I don't think that creating a new index for every customer is the way
to go here, but I'm sure what the best way is. We are going to hit our
64k file descriptor limit very soon.

I'm looking for ways to improve our setup. Thoughts?

+1 Berkay. On two (large) boxes, thats a lot of shards. The best solution
is a single index, with overallocation of shards (lets say, 20-30), but use
routing (usename, or something similar) when searching/indexing so you only
hit one shard for that index. Note, you will also need to filter the search
to run only against the username as well (so it needs to be stored in the
doc).

Aliases can help here. You can create an alias for each new user, the alias
will be the username, with a routing value and a filter (based on the
username) associated with it. Then, when you index against that alias, it
will automatically apply the routing, and when you search, it will
automatically apply the routing and the filter. More info here:
Elasticsearch Platform — Find real-time answers at scale | Elastic.
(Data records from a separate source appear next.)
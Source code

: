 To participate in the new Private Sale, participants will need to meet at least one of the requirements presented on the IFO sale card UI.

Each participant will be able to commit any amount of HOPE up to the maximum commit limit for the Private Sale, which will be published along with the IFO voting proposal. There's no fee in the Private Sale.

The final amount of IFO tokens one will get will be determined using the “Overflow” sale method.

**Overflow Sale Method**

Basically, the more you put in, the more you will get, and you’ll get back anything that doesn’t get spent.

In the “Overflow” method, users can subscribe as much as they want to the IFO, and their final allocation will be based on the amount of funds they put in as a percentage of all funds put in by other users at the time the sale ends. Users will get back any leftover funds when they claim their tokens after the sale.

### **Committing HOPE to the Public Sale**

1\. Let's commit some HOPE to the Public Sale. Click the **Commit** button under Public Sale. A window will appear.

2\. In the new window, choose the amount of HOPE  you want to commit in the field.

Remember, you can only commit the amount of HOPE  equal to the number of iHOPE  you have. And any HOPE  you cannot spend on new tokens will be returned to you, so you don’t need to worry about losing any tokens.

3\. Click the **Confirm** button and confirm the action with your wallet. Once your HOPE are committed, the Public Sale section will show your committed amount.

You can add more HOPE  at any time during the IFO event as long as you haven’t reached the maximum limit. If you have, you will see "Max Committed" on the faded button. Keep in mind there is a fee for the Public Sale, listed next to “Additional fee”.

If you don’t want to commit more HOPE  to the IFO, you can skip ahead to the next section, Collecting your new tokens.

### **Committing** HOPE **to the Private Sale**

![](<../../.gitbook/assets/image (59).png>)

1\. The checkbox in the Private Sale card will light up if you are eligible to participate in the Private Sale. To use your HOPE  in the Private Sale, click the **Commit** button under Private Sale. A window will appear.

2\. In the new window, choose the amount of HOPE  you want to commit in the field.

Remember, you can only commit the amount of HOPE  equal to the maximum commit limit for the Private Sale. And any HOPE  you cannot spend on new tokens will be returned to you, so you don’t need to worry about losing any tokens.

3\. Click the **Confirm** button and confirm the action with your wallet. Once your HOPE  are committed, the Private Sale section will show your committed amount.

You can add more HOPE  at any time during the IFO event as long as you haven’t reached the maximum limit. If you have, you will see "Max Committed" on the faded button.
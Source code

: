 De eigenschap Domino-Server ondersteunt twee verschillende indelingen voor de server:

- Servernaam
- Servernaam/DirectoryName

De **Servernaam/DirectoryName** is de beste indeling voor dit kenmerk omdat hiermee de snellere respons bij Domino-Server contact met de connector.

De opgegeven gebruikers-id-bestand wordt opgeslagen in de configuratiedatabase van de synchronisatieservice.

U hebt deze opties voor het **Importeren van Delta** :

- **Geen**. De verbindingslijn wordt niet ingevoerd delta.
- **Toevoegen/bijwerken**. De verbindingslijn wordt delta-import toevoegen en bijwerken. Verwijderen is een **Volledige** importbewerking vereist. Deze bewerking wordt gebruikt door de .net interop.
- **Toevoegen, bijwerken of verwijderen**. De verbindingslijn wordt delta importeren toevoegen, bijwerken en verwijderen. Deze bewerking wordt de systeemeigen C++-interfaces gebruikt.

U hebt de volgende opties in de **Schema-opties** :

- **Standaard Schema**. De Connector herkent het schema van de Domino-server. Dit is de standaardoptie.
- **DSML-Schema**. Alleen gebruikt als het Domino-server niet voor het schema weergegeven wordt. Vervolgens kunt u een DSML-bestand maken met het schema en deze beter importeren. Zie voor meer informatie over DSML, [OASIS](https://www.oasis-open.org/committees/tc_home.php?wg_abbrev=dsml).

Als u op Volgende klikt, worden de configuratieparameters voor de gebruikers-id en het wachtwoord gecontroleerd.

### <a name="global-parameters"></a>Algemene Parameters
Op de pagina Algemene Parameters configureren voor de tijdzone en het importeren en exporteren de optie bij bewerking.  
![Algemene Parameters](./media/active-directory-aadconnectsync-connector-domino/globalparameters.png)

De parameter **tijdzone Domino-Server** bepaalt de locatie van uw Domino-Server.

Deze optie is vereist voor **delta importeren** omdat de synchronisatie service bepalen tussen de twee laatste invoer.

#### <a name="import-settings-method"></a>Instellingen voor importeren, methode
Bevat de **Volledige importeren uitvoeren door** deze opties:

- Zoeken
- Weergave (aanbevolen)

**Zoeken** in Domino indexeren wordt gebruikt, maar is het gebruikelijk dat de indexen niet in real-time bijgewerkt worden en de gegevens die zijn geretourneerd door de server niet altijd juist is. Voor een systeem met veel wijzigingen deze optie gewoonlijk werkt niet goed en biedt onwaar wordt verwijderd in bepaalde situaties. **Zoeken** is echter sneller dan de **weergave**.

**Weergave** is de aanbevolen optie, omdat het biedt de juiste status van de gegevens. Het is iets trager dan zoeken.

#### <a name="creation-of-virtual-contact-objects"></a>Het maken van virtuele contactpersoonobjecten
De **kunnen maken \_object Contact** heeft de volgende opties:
On Thu, Jan 19, 2012 at 9:17 PM, Berkay Mollamustafaoglu
mberkay@gmail.comwrote:

It looks like you have about 1000 shards. That adds a lot of overhead to
the servers. It's way too many for amount of data you have. It is possible
to handle multi-tenant other ways, without creating a separate index per
tenant. At the very least, you don't need 5 shards per index. You can start
with setting number of shards to 1 per index. This should reduce open
files, memory and cpu consumption. Unfortunately, this will require
reindexing.

The more resource efficient way of handling multi tenancy would be storing
tenant as a field of the doc and add that to each query to limit the
results to users's document. ES provides "routing" so that you can queries
can be directed to the relevant shard only. (search mailing list and ES
docs for routing). For the servers you have you can have one index with
5-10 shards and be done with it.

You don't have how many search requests ES serves per minute, whether you
use facets, etc. but I'd say it's normal that the ES boxes are getting
overwhelmed.

Regards,
Berkay Mollamustafaoglu
mberkay on yahoo, google and skype

On Thu, Jan 19, 2012 at 1:11 PM, danpolites dpolites@gmail.com wrote:

We are using 0.18.6 in our production ec2 environment. We have three
java web application servers setup and two search servers and two
database servers, all ec2 large instances. We originally had the
database and search servers together, but we were seeing high CPU
usage and couldn't determine the cause so we split them up. What we
are seeing with the search servers is that each day during our peak
ours (8am - 6pm) the search instances are running the CPUs at 60 -
80%. Today we had an issue where we had to restart the search servers.
The web servers were dropping connections to the search servers
causing timeouts for the users and the search servers were at 80-85%.

Here are the details:

We are averaging about 1500 users logged in at a time during our peak
hours.
We have two search instances with 0.18.6 and three search clients (one
on each web server).
Each search instance has a 200GB ebs volume that it stores the data
to.
Our application is a multi-tenant application and currently we have
about 200 tenants.
Each tenant gets its own index with the default settings (5 shards per
index, etc).
Our application logs almost every request that a user makes (database
and search).
We currently have around 10,000,000 documents between all of the
indexes
We are currently at 45,000 open file descriptors.
Our CPU usage is between 60-80% daily on both search servers (I can
send screenshots of the EC2 charts).

My thoughts:

Maybe logging each request that a user makes through our site to
Elasticsearch is causing this?
I don't think that creating a new index for every customer is the way
to go here, but I'm sure what the best way is. We are going to hit our
64k file descriptor limit very soon.

I'm looking for ways to improve our setup. Thoughts?

Thanks guys. That's definitely the issue. Until we get some time to
change our code, we brought up two more instances to help offload some
of the work. Just doing that took our open files down to 20k. The cpu
usage is under 10 percent at the moment, but we are not into our day
yet. Hopefully they stay down for us. Thanks again!